Nonostante gli intenti del regista, la platea può faticare a calarsi nello spirito di un’epoca tanto lontana. Gli amori di Astrea e Celadon commuovono oppure suscitano ironia, e le opposte reazioni non dipendono esclusivamente dall’erudizione degli spettatori. Gran parte delle pellicole di essai che circolano nei cineforum sono realistiche, orientate all’impegno ideologico più dichiarato, all’introspezione, al dibattito sui problemi del mondo contemporaneo. Anche lo spettatore che evita accuratamente cinepanettoni e blockbuster può faticare ad appassionarsi al dramma pastorale, se pretende di valutarlo secondo criteri estetici tutti moderni e non si abbandona all’incanto della poesia.

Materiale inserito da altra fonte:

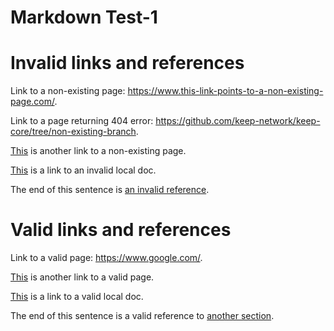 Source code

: Markdown Test-1
============

# Invalid links and references

Link to a non-existing page: https://www.this-link-points-to-a-non-existing-page.com/.

Link to a page returning 404 error: https://github.com/keep-network/keep-core/tree/non-existing-branch.

[This](https://www.this-link-points-to-a-non-existing-page.com/) is another link to a non-existing page.

[This](test-3.md) is a link to an invalid local doc.

The end of this sentence is [an invalid reference](#non_existing_reference).

# Valid links and references

Link to a valid page: https://www.google.com/.

[This](https://www.google.com/) is another link to a valid page.

[This](test-2.md) is a link to a valid local doc.

The end of this sentence is a valid reference to [another section](#invalid_links_and_references).
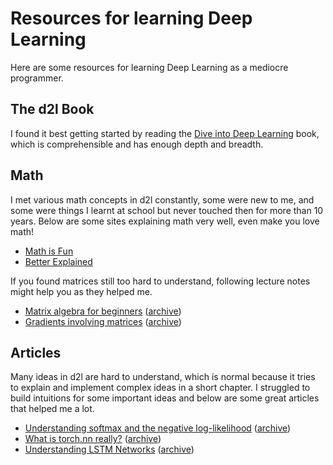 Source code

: # Resources for learning Deep Learning 

Here are some resources for learning Deep Learning as a mediocre programmer.

## The d2l Book

I found it best getting started by reading the [Dive into Deep Learning](https://d2l.ai) book, which is comprehensible and has enough depth and breadth.

## Math

I met various math concepts in d2l constantly, some were new to me, and some were things I learnt at school but never touched then for more than 10 years. Below are some sites explaining math very well, even make you love math!

- [Math is Fun](https://www.mathsisfun.com)
- [Better Explained](https://betterexplained.com)

If you found matrices still too hard to understand, following lecture notes might help you as they helped me.

- [Matrix algebra for beginners](https://vcp.med.harvard.edu/papers/matrices-1.pdf) ([archive](https://web.archive.org/web/20240112194052/https://vcp.med.harvard.edu/papers/matrices-1.pdf))
- [Gradients involving matrices](https://web.stanford.edu/class/math114/lecture_notes/gradients_involving_matrices.pdf) ([archive](https://web.archive.org/web/20240203013220/https://web.stanford.edu/class/math114/lecture_notes/gradients_involving_matrices.pdf))

## Articles

Many ideas in d2l are hard to understand, which is normal because it tries to explain and implement complex ideas in a short chapter. I struggled to build intuitions for some important ideas and below are some great articles that helped me a lot.

- [Understanding softmax and the negative log-likelihood](https://ljvmiranda921.github.io/notebook/2017/08/13/softmax-and-the-negative-log-likelihood/) ([archive](https://web.archive.org/web/20231224030853/https://ljvmiranda921.github.io/notebook/2017/08/13/softmax-and-the-negative-log-likelihood/))
- [What is torch.nn really?](https://pytorch.org/tutorials/beginner/nn_tutorial.html) ([archive](https://web.archive.org/web/20231205022718/https://pytorch.org/tutorials/beginner/nn_tutorial.html))
- [Understanding LSTM Networks](https://colah.github.io/posts/2015-08-Understanding-LSTMs/) ([archive](https://web.archive.org/web/20240131082018/https://colah.github.io/posts/2015-08-Understanding-LSTMs/))
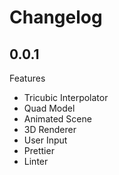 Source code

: # Changelog

## 0.0.1

Features

- Tricubic Interpolator
- Quad Model
- Animated Scene
- 3D Renderer
- User Input
- Prettier
- Linter

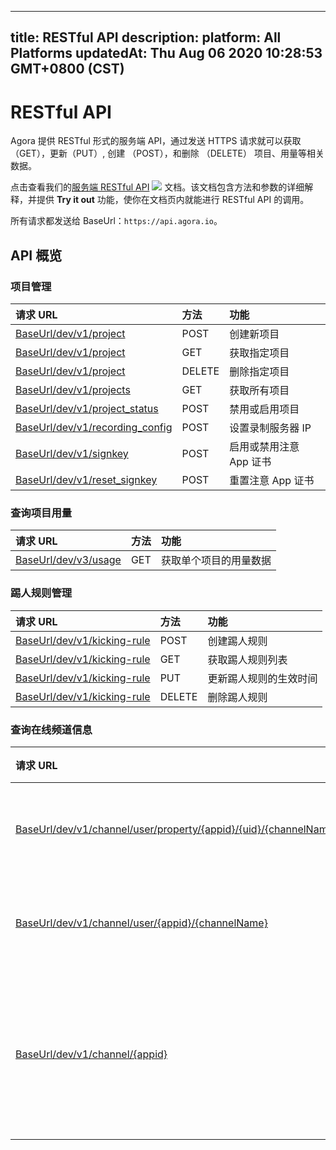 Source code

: 
---
title: RESTful API
description: 
platform: All Platforms
updatedAt: Thu Aug 06 2020 10:28:53 GMT+0800 (CST)
---
# RESTful API
Agora 提供 RESTful 形式的服务端 API，通过发送 HTTPS 请求就可以获取 （GET），更新（PUT）, 创建 （POST），和删除 （DELETE） 项目、用量等相关数据。

点击查看我们的[服务端 RESTful API](https://docs.agora.io/cn/rtc/restfulapi/) ![](https://web-cdn.agora.io/docs-files/1583736328279) 文档。该文档包含方法和参数的详细解释，并提供 **Try it out** 功能，使你在文档页内就能进行 RESTful API 的调用。

所有请求都发送给 BaseUrl：`https://api.agora.io`。

## API 概览

### 项目管理

| 请求 URL                                                     | 方法   | 功能                    |
| :----------------------------------------------------------- | :----- | :---------------------- |
| [BaseUrl/dev/v1/project](https://docs.agora.io/cn/rtc/restfulapi/?_ga=2.218864153.1695148571.1593515861-1969480941.1589793536#/%E9%A1%B9%E7%9B%AE%E7%AE%A1%E7%90%86/createProject) | POST   | 创建新项目              |
| [BaseUrl/dev/v1/project](https://docs.agora.io/cn/rtc/restfulapi/?_ga=2.218864153.1695148571.1593515861-1969480941.1589793536#/%E9%A1%B9%E7%9B%AE%E7%AE%A1%E7%90%86/getProject) | GET    | 获取指定项目            |
| [BaseUrl/dev/v1/project](https://docs.agora.io/cn/rtc/restfulapi/?_ga=2.218864153.1695148571.1593515861-1969480941.1589793536#/%E9%A1%B9%E7%9B%AE%E7%AE%A1%E7%90%86/deleteProject) | DELETE | 删除指定项目            |
| [BaseUrl/dev/v1/projects](https://docs.agora.io/cn/rtc/restfulapi/?_ga=2.218864153.1695148571.1593515861-1969480941.1589793536#/%E9%A1%B9%E7%9B%AE%E7%AE%A1%E7%90%86/getProjects) | GET    | 获取所有项目            |
| [BaseUrl/dev/v1/project_status](https://docs.agora.io/cn/rtc/restfulapi/?_ga=2.218864153.1695148571.1593515861-1969480941.1589793536#/%E9%A1%B9%E7%9B%AE%E7%AE%A1%E7%90%86/changeProjectStatus) | POST   | 禁用或启用项目          |
| [BaseUrl/dev/v1/recording_config](https://docs.agora.io/cn/rtc/restfulapi/?_ga=2.218864153.1695148571.1593515861-1969480941.1589793536#/%E9%A1%B9%E7%9B%AE%E7%AE%A1%E7%90%86/setRecordingServer) | POST   | 设置录制服务器 IP       |
| [BaseUrl/dev/v1/signkey](https://docs.agora.io/cn/rtc/restfulapi/?_ga=2.218864153.1695148571.1593515861-1969480941.1589793536#/%E9%A1%B9%E7%9B%AE%E7%AE%A1%E7%90%86/changeSignKey) | POST   | 启用或禁用注意 App 证书 |
| [BaseUrl/dev/v1/reset_signkey](https://docs.agora.io/cn/rtc/restfulapi/?_ga=2.218864153.1695148571.1593515861-1969480941.1589793536#/%E9%A1%B9%E7%9B%AE%E7%AE%A1%E7%90%86/resetSignKey) | POST   | 重置注意 App 证书       |



### 查询项目用量

| 请求 URL                                                     | 方法 | 功能                   |
| :----------------------------------------------------------- | :--- | :--------------------- |
| [BaseUrl/dev/v3/usage](https://docs.agora.io/cn/rtc/restfulapi/?_ga=2.218864153.1695148571.1593515861-1969480941.1589793536#/%E6%9F%A5%E8%AF%A2%E9%A1%B9%E7%9B%AE%E7%94%A8%E9%87%8F/getProjectUsagesV3) | GET  | 获取单个项目的用量数据 |



### 踢人规则管理

| 请求 URL                                                     | 方法   | 功能                   |
| :----------------------------------------------------------- | :----- | :--------------------- |
| [BaseUrl/dev/v1/kicking-rule](https://docs.agora.io/cn/rtc/restfulapi/?_ga=2.218864153.1695148571.1593515861-1969480941.1589793536#/%E8%B8%A2%E4%BA%BA%E8%A7%84%E5%88%99%E7%AE%A1%E7%90%86/createKickingRule) | POST   | 创建踢人规则           |
| [BaseUrl/dev/v1/kicking-rule](https://docs.agora.io/cn/rtc/restfulapi/?_ga=2.218864153.1695148571.1593515861-1969480941.1589793536#/%E8%B8%A2%E4%BA%BA%E8%A7%84%E5%88%99%E7%AE%A1%E7%90%86/listKickingRule) | GET    | 获取踢人规则列表       |
| [BaseUrl/dev/v1/kicking-rule](https://docs.agora.io/cn/rtc/restfulapi/?_ga=2.218864153.1695148571.1593515861-1969480941.1589793536#/%E8%B8%A2%E4%BA%BA%E8%A7%84%E5%88%99%E7%AE%A1%E7%90%86/updateKickingRule) | PUT    | 更新踢人规则的生效时间 |
| [BaseUrl/dev/v1/kicking-rule](https://docs.agora.io/cn/rtc/restfulapi/?_ga=2.218864153.1695148571.1593515861-1969480941.1589793536#/%E8%B8%A2%E4%BA%BA%E8%A7%84%E5%88%99%E7%AE%A1%E7%90%86/deleteKickingRule) | DELETE | 删除踢人规则           |



### 查询在线频道信息

| 请求 URL                                                     | 方法 | 功能                 |
| :----------------------------------------------------------- | :--- | :------------------- |
| [BaseUrl/dev/v1/channel/user/property/{appid}/{uid}/{channelName}](https://docs.agora.io/cn/rtc/restfulapi/?_ga=2.218864153.1695148571.1593515861-1969480941.1589793536#/%E6%9F%A5%E8%AF%A2%E5%9C%A8%E7%BA%BF%E9%A2%91%E9%81%93%E4%BF%A1%E6%81%AF/userProperty) | GET  | 查询用户状态         |
| [BaseUrl/dev/v1/channel/user/{appid}/{channelName}](https://docs.agora.io/cn/rtc/restfulapi/?_ga=2.218864153.1695148571.1593515861-1969480941.1589793536#/%E6%9F%A5%E8%AF%A2%E5%9C%A8%E7%BA%BF%E9%A2%91%E9%81%93%E4%BF%A1%E6%81%AF/userList) | GET  | 获取用户列表         |
| [BaseUrl/dev/v1/channel/{appid}](https://docs.agora.io/cn/rtc/restfulapi/?_ga=2.218864153.1695148571.1593515861-1969480941.1589793536#/%E6%9F%A5%E8%AF%A2%E5%9C%A8%E7%BA%BF%E9%A2%91%E9%81%93%E4%BF%A1%E6%81%AF/channelList) | GET  | 分页查询项目的频道列表 |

I protagonisti sono figurine esili, presenze stereotipate che vivono nello spazio scenico, per il tempo della rappresentazione o del racconto. E’ ovvio che l’introspezione interessa poco l’autore e nessun personaggio è credibile, almeno per i gusti dell’uomo contemporaneo. Squadrati con occhio disincantato tutti i pastorelli sembrano puerili, testardi, creduloni abitanti di un reame di cartapesta. Astrea è volubile e capricciosa, Celadon impulsivo e cocciuto… le loro schermaglie amorose possono far sorridere e risultare indigeste ai più smaliziati.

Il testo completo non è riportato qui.